El penalista entonces tendrá que conocer otras ramas del derecho, que tendrá que descubrir en qué disciplina se sabrá esto de alteración morbosa, que tendrá que incurrir en algunos intentos de psicopatología, o de sociología.  Además tendrá que leer Antígona y más tantas otras obras iguales.  Cuando los alumnos se extrañaban por estas lecturas yo les hacía una pregunta: “¿Quién es el autor de Antígona?  Por supuesto era una pregunta tramposa, porque Antígona es el personaje literario escrito por más cantidad de escritores.  Antígona es el sueño de todos los escritores, cada uno tiene su propio Antígona.  Leopoldo Marechal tiene su Antigona: “Antígona Vélez”;  Jean Anouilh hizo tal vez la más brillante de las Antígonas modernas.  Bueno cualquiera de esas Antígonas es la tragedia de una persona decente que pierde su vida por respeto al derecho.  
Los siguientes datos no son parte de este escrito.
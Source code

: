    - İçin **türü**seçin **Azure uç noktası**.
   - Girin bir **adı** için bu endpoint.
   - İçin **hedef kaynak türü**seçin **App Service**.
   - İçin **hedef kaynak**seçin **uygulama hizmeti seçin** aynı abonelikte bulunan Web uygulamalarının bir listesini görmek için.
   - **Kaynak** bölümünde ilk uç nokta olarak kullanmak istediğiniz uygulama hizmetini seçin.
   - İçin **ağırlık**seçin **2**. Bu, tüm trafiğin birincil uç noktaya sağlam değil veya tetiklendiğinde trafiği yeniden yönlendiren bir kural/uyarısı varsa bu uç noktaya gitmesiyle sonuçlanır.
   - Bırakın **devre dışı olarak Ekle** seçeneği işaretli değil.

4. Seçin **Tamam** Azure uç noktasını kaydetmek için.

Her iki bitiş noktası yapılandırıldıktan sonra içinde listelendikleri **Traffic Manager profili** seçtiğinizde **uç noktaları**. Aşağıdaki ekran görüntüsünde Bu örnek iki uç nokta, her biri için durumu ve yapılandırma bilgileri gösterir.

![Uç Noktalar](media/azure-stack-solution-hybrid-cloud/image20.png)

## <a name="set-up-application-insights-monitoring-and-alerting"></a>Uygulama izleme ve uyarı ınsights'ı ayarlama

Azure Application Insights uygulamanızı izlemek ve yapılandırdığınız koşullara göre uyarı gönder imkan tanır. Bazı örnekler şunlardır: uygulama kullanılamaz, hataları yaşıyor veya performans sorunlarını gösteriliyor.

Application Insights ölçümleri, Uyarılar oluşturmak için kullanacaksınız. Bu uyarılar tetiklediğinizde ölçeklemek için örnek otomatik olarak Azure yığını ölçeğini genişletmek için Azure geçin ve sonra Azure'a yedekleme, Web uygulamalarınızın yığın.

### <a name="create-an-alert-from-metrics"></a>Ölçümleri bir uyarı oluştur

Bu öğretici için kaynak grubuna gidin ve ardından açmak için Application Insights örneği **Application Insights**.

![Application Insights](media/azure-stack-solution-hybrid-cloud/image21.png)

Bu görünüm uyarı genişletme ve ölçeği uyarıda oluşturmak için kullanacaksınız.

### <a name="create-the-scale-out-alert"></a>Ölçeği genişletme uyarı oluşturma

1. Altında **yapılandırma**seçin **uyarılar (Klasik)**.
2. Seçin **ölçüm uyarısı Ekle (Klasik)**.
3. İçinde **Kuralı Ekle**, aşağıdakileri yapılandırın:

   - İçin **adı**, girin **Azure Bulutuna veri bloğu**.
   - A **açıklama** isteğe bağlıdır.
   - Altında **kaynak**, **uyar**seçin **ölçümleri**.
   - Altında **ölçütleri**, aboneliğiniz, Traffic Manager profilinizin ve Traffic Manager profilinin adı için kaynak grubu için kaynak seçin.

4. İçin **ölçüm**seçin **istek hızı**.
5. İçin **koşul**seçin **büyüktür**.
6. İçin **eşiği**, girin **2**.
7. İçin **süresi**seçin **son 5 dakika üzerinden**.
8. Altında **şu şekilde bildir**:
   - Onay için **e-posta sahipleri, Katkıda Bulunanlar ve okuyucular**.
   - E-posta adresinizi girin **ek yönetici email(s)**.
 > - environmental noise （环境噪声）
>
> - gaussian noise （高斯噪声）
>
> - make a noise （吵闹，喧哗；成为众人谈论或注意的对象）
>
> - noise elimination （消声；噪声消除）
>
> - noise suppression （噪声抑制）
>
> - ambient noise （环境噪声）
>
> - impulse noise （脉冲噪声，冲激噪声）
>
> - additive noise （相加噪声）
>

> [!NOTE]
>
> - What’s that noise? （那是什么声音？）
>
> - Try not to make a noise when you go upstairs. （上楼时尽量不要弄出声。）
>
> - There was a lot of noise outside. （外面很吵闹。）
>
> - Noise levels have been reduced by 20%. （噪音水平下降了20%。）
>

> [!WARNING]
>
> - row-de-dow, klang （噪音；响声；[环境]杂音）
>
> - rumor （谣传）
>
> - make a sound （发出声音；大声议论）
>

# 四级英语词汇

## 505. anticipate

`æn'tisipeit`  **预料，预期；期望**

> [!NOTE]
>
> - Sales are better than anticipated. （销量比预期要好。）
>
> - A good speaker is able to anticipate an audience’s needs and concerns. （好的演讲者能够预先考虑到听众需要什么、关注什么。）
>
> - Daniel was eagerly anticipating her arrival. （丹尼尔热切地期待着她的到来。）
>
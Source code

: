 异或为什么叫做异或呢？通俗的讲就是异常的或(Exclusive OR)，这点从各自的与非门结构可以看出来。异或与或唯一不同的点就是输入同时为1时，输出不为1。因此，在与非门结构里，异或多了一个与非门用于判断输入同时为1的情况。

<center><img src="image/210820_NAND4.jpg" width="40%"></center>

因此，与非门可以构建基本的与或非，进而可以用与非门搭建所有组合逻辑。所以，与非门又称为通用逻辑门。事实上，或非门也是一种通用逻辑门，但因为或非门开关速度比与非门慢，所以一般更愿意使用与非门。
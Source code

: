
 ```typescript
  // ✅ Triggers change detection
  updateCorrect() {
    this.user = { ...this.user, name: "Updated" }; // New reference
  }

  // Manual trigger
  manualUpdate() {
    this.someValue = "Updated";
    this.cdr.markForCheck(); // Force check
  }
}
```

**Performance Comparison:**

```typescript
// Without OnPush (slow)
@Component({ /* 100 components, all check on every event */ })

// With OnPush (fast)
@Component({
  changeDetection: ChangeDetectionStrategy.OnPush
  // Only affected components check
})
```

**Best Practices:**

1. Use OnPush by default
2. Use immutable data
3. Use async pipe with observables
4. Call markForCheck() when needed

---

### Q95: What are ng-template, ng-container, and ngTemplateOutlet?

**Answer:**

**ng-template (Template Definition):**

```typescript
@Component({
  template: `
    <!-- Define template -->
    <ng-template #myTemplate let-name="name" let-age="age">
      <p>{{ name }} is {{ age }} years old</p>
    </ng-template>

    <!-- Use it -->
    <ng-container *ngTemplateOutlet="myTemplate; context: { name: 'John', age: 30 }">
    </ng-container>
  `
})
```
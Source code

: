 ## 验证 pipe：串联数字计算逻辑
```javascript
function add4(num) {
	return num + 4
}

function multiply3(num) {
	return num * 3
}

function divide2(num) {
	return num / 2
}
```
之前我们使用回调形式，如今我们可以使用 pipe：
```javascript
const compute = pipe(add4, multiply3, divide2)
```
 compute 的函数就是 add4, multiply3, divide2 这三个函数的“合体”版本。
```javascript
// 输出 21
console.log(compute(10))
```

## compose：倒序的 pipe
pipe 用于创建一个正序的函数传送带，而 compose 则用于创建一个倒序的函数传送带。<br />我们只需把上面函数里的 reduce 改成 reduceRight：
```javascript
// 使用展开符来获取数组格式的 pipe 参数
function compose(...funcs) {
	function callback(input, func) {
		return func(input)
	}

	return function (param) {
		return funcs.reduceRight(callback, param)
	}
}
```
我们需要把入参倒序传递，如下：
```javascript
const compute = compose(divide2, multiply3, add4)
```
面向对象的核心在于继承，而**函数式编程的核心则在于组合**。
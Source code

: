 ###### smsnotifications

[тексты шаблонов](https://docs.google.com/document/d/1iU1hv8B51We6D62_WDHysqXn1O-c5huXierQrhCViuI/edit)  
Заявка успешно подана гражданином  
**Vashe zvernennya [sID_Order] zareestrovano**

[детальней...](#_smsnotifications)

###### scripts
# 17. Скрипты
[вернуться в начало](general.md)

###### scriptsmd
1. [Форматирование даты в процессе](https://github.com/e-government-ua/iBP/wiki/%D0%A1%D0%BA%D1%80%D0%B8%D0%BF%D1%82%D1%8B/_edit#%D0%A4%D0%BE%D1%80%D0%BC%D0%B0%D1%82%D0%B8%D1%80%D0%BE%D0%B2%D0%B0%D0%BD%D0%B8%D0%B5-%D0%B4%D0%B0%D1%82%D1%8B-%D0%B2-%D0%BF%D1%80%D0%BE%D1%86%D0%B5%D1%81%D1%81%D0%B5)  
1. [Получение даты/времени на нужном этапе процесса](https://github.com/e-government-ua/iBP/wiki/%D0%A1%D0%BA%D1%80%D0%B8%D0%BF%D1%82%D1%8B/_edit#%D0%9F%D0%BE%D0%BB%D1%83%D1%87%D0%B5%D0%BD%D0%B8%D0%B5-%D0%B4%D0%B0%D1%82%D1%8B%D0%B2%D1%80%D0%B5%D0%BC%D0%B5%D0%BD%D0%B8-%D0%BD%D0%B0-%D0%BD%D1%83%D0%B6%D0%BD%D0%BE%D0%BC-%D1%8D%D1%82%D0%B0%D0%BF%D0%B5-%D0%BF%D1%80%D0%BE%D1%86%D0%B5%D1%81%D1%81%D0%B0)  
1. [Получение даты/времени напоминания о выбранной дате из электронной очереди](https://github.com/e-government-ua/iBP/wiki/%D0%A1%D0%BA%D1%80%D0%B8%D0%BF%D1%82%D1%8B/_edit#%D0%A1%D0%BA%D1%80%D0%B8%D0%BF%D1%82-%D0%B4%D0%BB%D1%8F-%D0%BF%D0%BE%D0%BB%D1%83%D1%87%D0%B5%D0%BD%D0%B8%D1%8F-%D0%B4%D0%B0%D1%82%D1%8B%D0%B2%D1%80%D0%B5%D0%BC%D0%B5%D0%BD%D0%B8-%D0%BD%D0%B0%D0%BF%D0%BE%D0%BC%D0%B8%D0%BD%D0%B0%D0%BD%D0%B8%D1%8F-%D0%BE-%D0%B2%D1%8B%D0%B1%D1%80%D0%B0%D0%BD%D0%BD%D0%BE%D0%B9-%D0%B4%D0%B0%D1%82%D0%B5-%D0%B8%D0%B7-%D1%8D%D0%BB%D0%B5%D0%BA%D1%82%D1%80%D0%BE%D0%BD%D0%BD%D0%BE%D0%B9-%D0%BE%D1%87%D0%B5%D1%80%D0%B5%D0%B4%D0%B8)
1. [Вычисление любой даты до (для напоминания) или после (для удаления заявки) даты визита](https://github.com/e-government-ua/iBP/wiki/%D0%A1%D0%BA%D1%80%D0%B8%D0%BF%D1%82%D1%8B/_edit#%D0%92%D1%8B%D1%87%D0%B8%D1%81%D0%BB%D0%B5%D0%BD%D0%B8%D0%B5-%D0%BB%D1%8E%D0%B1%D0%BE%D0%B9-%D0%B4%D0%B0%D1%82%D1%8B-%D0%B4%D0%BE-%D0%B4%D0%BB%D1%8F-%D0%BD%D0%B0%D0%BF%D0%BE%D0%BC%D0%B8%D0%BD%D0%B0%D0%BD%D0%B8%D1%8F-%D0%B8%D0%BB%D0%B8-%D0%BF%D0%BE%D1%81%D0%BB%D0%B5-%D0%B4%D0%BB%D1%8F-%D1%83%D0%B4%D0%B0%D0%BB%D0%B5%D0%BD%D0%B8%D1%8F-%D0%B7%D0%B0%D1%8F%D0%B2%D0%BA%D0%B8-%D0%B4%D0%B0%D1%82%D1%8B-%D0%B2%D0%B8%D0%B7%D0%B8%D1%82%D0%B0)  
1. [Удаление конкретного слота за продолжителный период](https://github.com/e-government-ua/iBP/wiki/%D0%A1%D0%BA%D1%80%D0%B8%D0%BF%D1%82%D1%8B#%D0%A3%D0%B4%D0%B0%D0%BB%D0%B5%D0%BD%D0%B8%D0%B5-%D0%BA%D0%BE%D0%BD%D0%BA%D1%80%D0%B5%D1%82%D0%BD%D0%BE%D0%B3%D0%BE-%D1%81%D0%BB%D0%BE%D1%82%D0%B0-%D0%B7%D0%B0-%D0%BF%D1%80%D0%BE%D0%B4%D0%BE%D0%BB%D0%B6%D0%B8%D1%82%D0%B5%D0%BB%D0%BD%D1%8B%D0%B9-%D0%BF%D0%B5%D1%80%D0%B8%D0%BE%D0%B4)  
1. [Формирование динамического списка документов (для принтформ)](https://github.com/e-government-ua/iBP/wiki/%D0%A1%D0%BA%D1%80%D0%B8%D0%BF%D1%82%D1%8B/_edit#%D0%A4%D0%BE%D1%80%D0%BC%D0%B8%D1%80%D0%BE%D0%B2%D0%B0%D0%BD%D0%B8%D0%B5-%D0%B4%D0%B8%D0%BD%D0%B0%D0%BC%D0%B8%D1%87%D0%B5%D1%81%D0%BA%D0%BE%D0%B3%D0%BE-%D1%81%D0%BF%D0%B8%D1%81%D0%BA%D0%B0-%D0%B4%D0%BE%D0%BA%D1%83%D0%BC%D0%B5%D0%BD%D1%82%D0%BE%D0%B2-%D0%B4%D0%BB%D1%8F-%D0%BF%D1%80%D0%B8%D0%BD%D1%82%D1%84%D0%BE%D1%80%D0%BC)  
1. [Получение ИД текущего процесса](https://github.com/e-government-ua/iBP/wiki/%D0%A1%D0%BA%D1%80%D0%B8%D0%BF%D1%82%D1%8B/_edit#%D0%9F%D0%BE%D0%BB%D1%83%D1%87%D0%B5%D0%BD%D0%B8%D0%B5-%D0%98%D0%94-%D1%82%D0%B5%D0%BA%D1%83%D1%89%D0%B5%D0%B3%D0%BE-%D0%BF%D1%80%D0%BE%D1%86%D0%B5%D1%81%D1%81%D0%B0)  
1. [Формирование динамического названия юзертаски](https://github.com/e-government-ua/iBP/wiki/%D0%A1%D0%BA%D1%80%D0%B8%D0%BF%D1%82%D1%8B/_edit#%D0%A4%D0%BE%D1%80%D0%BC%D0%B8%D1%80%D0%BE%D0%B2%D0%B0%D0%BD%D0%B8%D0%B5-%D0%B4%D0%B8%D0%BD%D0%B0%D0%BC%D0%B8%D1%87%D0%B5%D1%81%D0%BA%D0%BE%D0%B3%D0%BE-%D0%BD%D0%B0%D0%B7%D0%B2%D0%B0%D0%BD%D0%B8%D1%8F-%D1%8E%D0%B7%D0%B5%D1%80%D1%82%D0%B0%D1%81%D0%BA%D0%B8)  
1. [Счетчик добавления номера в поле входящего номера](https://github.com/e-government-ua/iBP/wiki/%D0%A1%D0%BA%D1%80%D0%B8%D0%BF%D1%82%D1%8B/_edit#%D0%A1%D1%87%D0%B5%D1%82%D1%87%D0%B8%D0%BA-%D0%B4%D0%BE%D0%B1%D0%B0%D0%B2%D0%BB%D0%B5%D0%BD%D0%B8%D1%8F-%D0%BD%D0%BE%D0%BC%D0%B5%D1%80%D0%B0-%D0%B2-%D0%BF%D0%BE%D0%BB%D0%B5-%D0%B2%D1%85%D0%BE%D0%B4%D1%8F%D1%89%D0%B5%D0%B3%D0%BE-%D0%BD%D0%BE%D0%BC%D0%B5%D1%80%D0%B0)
Comiencen por ahí antes de ser abogados.  Y sobre todo sientan visceralmente mucha vergüenza y mucho dolor no sólo cuando en su país se apliquen penas o castigos injustos sino también cuando haya impunidad. 
Yo agradezco tremendamente a quienes proyectaron este libro, a quienes lo llevaron a la práctica, a quienes lo escribieron, a quienes tuvieron que azuzar seguramente a los remisos y calmar a los impacientes como ocurre en todas la obras colectivas.  Sé que más allá de su valor intelectual es una increíble demostración de afecto, no a mi persona, sino al Derecho Penal, que es lo que más cuenta. 
Me siento muy complacido de regresar a esta ciudad que ha sido tan grata conmigo, que me ha hecho olvidar las indignidades de mi ciudad nativa.  Y reencontrar ocupando cátedras a dos jovencitos a los que tuve la suerte de otorgar el premio “La Ley” al mejor promedio, a Ernesto Domenech y Ramiro Pérez Duhalde hace muchos años.  Me da la impresión de que no nos equivocamos.   Muchas gracias.



DISCURSO DEL DR. GUILLERMO OUVIÑA EN OCASIÓN DE LA PRESENTACION DE SU LIBRO HOMENAJE.  30 DE AGOSTO DE 2010.   AULA MAGNA.   FACULTAD DE CIENCIAS JURIDICAS Y SOCIALES.   UNIVERSIDAD NACIONAL DE LA PLATA.